▶ What you need to do
Using the data below, return every line that holds the word "object".

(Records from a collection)
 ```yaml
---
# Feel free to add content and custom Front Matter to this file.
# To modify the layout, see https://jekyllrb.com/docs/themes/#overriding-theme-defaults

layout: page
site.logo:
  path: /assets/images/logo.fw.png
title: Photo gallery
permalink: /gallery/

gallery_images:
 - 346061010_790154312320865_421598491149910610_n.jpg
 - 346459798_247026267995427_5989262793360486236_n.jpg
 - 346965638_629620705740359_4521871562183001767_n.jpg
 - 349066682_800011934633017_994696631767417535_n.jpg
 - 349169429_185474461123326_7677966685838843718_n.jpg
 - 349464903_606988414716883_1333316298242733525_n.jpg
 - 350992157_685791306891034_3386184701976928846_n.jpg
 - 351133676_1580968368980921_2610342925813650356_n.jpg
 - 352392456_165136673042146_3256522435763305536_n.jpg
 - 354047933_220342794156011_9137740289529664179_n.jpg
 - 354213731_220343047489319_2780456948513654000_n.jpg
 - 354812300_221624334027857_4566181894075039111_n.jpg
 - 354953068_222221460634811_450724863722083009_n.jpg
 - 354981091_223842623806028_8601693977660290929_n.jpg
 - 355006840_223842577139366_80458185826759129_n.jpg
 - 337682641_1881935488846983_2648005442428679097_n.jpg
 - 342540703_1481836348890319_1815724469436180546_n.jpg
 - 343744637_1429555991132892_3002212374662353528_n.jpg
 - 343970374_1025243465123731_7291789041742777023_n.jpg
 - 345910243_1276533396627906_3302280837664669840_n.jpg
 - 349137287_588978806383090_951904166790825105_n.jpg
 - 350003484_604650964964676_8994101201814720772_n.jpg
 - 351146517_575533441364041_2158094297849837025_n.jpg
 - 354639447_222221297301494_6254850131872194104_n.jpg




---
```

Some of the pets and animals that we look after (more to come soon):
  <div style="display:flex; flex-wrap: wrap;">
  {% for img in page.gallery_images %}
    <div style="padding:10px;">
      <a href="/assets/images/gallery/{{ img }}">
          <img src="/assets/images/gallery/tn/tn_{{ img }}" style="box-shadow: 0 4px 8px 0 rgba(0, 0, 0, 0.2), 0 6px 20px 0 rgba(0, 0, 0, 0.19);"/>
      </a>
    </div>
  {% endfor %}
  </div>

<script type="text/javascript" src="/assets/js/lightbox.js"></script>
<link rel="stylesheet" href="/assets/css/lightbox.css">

--

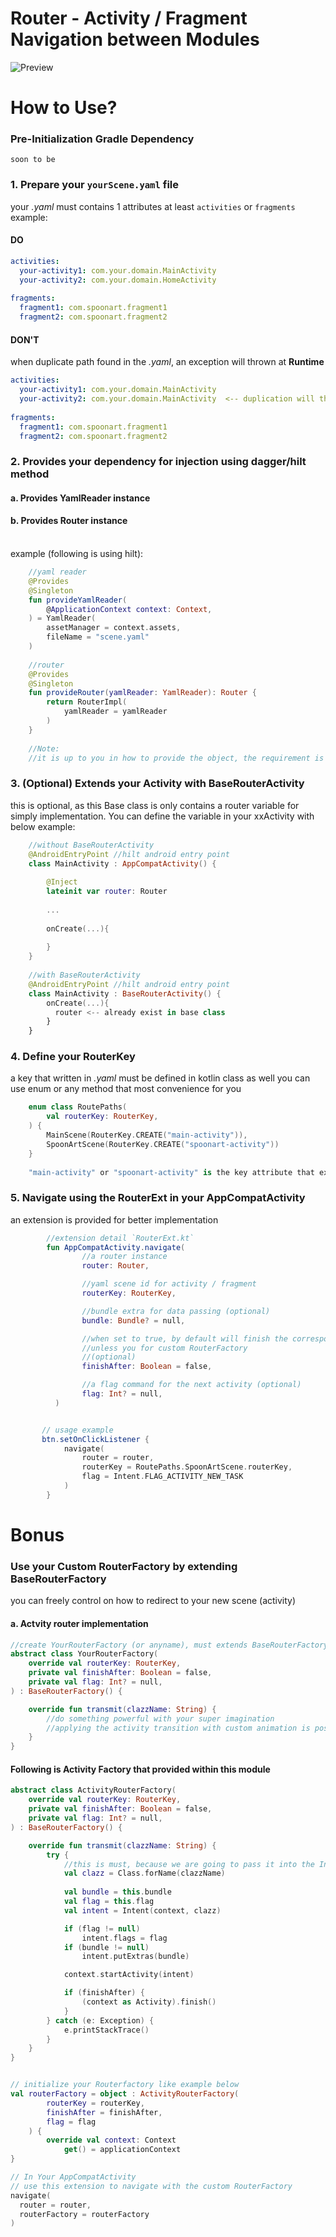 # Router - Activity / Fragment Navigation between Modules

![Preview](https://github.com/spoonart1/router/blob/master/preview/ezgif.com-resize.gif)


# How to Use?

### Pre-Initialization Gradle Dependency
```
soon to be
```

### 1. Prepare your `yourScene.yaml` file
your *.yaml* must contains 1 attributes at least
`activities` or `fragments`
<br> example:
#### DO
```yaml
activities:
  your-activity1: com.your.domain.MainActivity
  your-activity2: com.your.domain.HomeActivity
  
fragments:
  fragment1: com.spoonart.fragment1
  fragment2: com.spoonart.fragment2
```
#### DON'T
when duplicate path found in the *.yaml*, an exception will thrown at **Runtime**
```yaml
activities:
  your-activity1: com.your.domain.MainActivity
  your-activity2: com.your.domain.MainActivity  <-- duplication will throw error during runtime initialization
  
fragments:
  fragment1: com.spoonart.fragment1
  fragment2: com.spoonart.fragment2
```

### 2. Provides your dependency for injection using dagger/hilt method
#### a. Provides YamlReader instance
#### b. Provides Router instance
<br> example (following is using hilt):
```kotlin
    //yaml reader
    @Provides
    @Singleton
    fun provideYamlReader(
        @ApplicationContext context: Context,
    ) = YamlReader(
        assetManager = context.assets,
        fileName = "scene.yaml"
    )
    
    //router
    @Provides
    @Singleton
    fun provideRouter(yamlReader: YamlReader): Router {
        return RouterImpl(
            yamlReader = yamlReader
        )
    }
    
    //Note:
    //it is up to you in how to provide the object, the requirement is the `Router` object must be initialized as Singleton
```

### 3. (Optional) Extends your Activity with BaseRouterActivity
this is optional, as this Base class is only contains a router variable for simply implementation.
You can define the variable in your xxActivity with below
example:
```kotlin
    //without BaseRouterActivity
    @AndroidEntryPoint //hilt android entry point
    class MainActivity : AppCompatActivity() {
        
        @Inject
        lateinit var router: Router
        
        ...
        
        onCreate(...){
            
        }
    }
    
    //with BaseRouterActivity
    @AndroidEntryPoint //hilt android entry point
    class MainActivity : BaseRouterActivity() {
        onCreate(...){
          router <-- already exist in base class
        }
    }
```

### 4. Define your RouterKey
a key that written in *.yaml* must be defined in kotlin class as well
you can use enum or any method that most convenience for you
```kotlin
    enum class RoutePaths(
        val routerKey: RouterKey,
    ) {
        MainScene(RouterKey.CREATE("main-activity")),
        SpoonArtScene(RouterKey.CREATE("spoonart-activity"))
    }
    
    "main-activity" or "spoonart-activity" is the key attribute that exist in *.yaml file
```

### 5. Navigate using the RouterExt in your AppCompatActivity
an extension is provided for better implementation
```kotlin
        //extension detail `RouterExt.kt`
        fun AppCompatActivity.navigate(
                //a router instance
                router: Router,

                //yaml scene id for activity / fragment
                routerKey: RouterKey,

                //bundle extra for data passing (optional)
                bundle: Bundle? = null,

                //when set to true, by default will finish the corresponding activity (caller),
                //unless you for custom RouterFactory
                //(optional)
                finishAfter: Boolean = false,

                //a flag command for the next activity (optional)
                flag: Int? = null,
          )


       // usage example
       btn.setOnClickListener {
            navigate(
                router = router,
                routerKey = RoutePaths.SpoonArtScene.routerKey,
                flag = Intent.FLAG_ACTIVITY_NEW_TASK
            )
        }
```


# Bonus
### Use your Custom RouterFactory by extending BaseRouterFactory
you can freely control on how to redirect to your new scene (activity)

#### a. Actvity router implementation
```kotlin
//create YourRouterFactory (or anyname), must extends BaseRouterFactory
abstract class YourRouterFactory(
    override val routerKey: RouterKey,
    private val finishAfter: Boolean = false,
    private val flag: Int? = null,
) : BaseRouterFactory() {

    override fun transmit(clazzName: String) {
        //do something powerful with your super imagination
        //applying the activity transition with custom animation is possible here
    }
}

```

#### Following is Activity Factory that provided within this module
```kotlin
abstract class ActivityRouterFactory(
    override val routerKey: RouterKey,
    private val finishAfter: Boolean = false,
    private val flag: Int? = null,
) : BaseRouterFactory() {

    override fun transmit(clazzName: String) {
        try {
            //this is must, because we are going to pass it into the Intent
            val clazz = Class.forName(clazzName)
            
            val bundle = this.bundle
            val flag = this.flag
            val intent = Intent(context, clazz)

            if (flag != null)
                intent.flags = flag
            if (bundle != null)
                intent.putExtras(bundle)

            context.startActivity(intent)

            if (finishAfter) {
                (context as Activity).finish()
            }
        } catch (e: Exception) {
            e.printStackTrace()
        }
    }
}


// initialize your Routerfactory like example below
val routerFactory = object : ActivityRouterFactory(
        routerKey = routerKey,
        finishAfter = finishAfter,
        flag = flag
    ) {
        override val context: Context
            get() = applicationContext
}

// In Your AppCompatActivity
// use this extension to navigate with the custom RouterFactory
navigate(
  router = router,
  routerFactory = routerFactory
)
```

...

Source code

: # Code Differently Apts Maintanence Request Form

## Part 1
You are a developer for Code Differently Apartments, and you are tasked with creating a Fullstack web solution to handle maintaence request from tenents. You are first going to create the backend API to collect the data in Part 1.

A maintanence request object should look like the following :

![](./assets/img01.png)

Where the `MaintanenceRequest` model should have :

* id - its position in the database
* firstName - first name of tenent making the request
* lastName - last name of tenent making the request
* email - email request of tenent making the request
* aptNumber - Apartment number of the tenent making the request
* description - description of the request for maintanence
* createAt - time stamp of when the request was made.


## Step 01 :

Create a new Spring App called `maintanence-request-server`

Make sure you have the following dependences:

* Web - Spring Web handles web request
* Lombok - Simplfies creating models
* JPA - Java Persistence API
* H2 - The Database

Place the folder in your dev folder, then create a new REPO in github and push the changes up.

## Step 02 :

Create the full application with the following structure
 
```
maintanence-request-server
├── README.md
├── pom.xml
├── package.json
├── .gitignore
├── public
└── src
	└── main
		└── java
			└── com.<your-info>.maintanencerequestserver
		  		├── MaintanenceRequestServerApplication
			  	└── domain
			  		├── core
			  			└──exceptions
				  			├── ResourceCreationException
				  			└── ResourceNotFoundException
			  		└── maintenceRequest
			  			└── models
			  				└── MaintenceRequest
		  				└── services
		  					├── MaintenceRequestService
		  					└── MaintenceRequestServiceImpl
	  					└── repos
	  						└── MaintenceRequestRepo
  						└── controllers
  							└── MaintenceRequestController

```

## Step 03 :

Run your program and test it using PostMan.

▶ Written solution
    //it is up to you in how to provide the object, the requirement is the `Router` object must be initialized as Singleton
val routerFactory = object : ActivityRouterFactory(
A maintanence request object should look like the following :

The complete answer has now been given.